My GPU is RTX3090 * 2, memory is 256g, and CPU is Intel (R) Xeon (R) gold 6230 CPU @ 2.10GHz. When I use the docker image glm-cuda112 provided to run GLM to train SuperGLUE-COPA, the following error occurs,
WARNING: could not find the metadata file /root/data/checkpoints/blocklm-base-blank/latest_checkpointed_iteration.txt
Try to directly load the checkpoint from the directory
global rank 0 is loading pretrained model /root/data/checkpoints/blocklm-base-blank/mp_rank_00_model_states.pt
Traceback (most recent call last):
File "finetune_glm.py", line 469, in
main(args)
File "/workspace/GLM-main/tasks/superglue/finetune.py", line 100, in main
finetune(args, train_valid_datasets_provider, model_kwargs,
File "/workspace/GLM-main/finetune_glm.py", line 379, in finetune
load_pretrained(model, args.load_pretrained, args, task_tokens=task_tokens)

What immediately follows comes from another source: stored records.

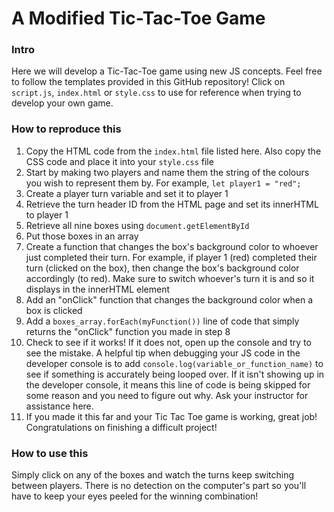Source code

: <h1>A Modified Tic-Tac-Toe Game</h1>
<h3>Intro</h3>
<p>Here we will develop a Tic-Tac-Toe game using new JS concepts. Feel free to follow the templates provided in this GitHub repository! Click on <code>script.js</code>, <code>index.html</code> or <code>style.css</code> to use for reference when trying to develop your own game.</p>
<h3>How to reproduce this</h3>
<ol>
	<li>Copy the HTML code from the <code>index.html</code> file listed here. Also copy the CSS code and place it into your <code>style.css</code> file</li>
	<li>Start by making two players and name them the string of the colours you wish to represent them by. For example, <code>let player1 = "red";</code></li>
	<li>Create a player turn variable and set it to player 1</li>
	<li>Retrieve the turn header ID from the HTML page and set its innerHTML to player 1</li>
	<li>Retrieve all nine boxes using <code>document.getElementById</code></li>
	<li>Put those boxes in an array</li>
	<li>Create a function that changes the box's background color to whoever just completed their turn. For example, if player 1 (red) completed their turn (clicked on the box), then change the box's background color accordingly (to red). Make sure to switch whoever's turn it is and so it displays in the innerHTML element</li>
	<li>Add an "onClick" function that changes the background color when a box is clicked</li>
	<li>Add a <code>boxes_array.forEach(myFunction())</code> line of code that simply returns the "onClick" function you made in step 8</li>
	<li>Check to see if it works! If it does not, open up the console and try to see the mistake. A helpful tip when debugging your JS code in the developer console is to add <code>console.log(variable_or_function_name)</code> to see if something is accurately being looped over. If it isn't showing up in the developer console, it means this line of code is being skipped for some reason and you need to figure out why. Ask your instructor for assistance here.</li>
	<li>If you made it this far and your Tic Tac Toe game is working, great job! Congratulations on finishing a difficult project!</li>
</ol>
<h3>How to use this</h3>
<p>Simply click on any of the boxes and watch the turns keep switching between players. There is no detection on the computer's part so you'll have to keep your eyes peeled for the winning combination!</p>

File "/workspace/GLM-main/train_utils.py", line 23, in load_pretrained
sd = torch.load(checkpoint_name, map_location='cpu')
File "/opt/conda/lib/python3.8/site-packages/torch/serialization.py", line 593, in load
return _legacy_load(opened_file, map_location, pickle_module, **pickle_load_args)

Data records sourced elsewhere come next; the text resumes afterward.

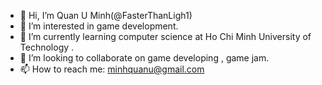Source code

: - 👋 Hi, I’m Quan U Minh(@FasterThanLigh1)
- 👀 I’m interested in game development.
- 🌱 I’m currently learning computer science at Ho Chi Minh University of Technology .
- 💞️ I’m looking to collaborate on game developing , game jam.
- 📫 How to reach me: minhquanu@gmail.com

<!---
FasterThanLigh1/FasterThanLigh1 is a ✨ special ✨ repository because its `README.md` (this file) appears on your GitHub profile.
You can click the Preview link to take a look at your changes.
--->
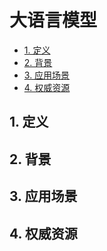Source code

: # 大语言模型<!-- omit in toc -->

- [1. 定义](#1-定义)
- [2. 背景](#2-背景)
- [3. 应用场景](#3-应用场景)
- [4. 权威资源](#4-权威资源)

## 1. 定义

## 2. 背景

## 3. 应用场景

## 4. 权威资源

File "/opt/conda/lib/python3.8/site-packages/torch/serialization.py", line 762, in _legacy_load
magic_number = pickle_module.load(f, **pickle_load_args)
issue.txt
EOFError: Ran out of input
Killing subprocess 28691
Killing subprocess 28692
Traceback (most recent call last):
File "/opt/conda/lib/python3.8/runpy.py", line 194, in _run_module_as_main
return _run_code(code, main_globals, None,
File "/opt/conda/lib/python3.8/runpy.py", line 87, in _run_code
exec(code, run_globals)
File "/opt/conda/lib/python3.8/site-packages/deepspeed/launcher/launch.py", line 171, in
main()
File "/opt/conda/lib/python3.8/site-packages/deepspeed/launcher/launch.py", line 161, in main
sigkill_handler(signal.SIGTERM, None) # not coming back
File "/opt/conda/lib/python3.8/site-packages/deepspeed/launcher/launch.py", line 139, in sigkill_handler
raise subprocess.CalledProcessError(returncode=last_return_code, cmd=cmd)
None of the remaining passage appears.